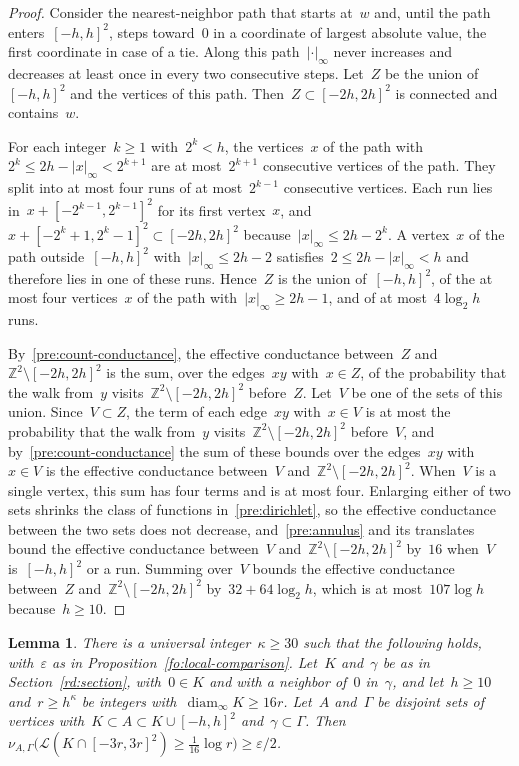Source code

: \documentclass[11pt]{amsart}
\numberwithin{equation}{section}
\newtheorem{lemma}[equation]{Lemma}
\newcommand{\Z}{\mathbb Z}
\newcommand{\cL}{\mathscr{L}}
\DeclareMathOperator{\diam}{diam}
\begin{document}
\begin{proof}
Consider the nearest-neighbor path that starts at~$w$ and, until the path enters~$[-h,h]^2$, steps toward~$0$ in a coordinate of largest absolute value, the first coordinate in case of a tie. Along this path~$|\cdot|_\infty$ never increases and decreases at least once in every two consecutive steps. Let~$Z$ be the union of~$[-h,h]^2$ and the vertices of this path. Then~$Z\subset [-2h,2h]^2$ is connected and contains~$w$.

For each integer~$k\geq1$ with~$2^k<h$, the vertices~$x$ of the path with~$2^k\leq2h-|x|_\infty<2^{k+1}$ are at most~$2^{k+1}$ consecutive vertices of the path. They split into at most four runs of at most~$2^{k-1}$ consecutive vertices. Each run lies in~$x+[-2^{k-1},2^{k-1}]^2$ for its first vertex~$x$, and~$x+[-2^k+1,2^k-1]^2\subset [-2h,2h]^2$ because~$|x|_\infty\leq2h-2^k$. A vertex~$x$ of the path outside~$[-h,h]^2$ with~$|x|_\infty\leq2h-2$ satisfies~$2\leq2h-|x|_\infty<h$ and therefore lies in one of these runs. Hence~$Z$ is the union of~$[-h,h]^2$, of the at most four vertices~$x$ of the path with~$|x|_\infty\geq2h-1$, and of at most~$4\log_2h$ runs.

By~\eqref{pre:count-conductance}, the effective conductance between~$Z$ and~$\Z^2\setminus [-2h,2h]^2$ is the sum, over the edges~$xy$ with~$x\in Z$, of the probability that the walk from~$y$ visits~$\Z^2\setminus [-2h,2h]^2$ before~$Z$. Let~$V$ be one of the sets of this union. Since~$V\subset Z$, the term of each edge~$xy$ with~$x\in V$ is at most the probability that the walk from~$y$ visits~$\Z^2\setminus [-2h,2h]^2$ before~$V$, and by~\eqref{pre:count-conductance} the sum of these bounds over the edges~$xy$ with~$x\in V$ is the effective conductance between~$V$ and~$\Z^2\setminus [-2h,2h]^2$. When~$V$ is a single vertex, this sum has four terms and is at most four. Enlarging either of two sets shrinks the class of functions in~\eqref{pre:dirichlet}, so the effective conductance between the two sets does not decrease, and~\eqref{pre:annulus} and its translates bound the effective conductance between~$V$ and~$\Z^2\setminus [-2h,2h]^2$ by~$16$ when~$V$ is~$[-h,h]^2$ or a run. Summing over~$V$ bounds the effective conductance between~$Z$ and~$\Z^2\setminus [-2h,2h]^2$ by~$32+64\log_2h$, which is at most~$107\log h$ because~$h\geq10$.
\end{proof}

\begin{lemma}\label{ct:revealed-roots}
There is a universal integer~$\kappa\geq30$ such that the following holds, with~$\varepsilon$ as in Proposition~\ref{fo:local-comparison}. Let~$K$ and~$\gamma$ be as in Section~\ref{rd:section}, with~$0\in K$ and with a neighbor of~$0$ in~$\gamma$, and let~$h\geq10$ and~$r\geq h^\kappa$ be integers with~$\diam_\infty K\geq16r$. Let~$A$ and~$\Gamma$ be disjoint sets of vertices with~$K\subset A\subset K\cup [-h,h]^2$ and~$\gamma\subset\Gamma$. Then~$\nu_{A,\Gamma}\bigl(\cL(K\cap [-3r,3r]^2)\geq\tfrac1{16}\log r\bigr)\geq\varepsilon/2$.
\end{lemma}
\end{document}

....

Gather all lines with the string "newcommand" from the data.

\newcommand{\Z}{\mathbb Z}
\newcommand{\cL}{\mathscr{L}}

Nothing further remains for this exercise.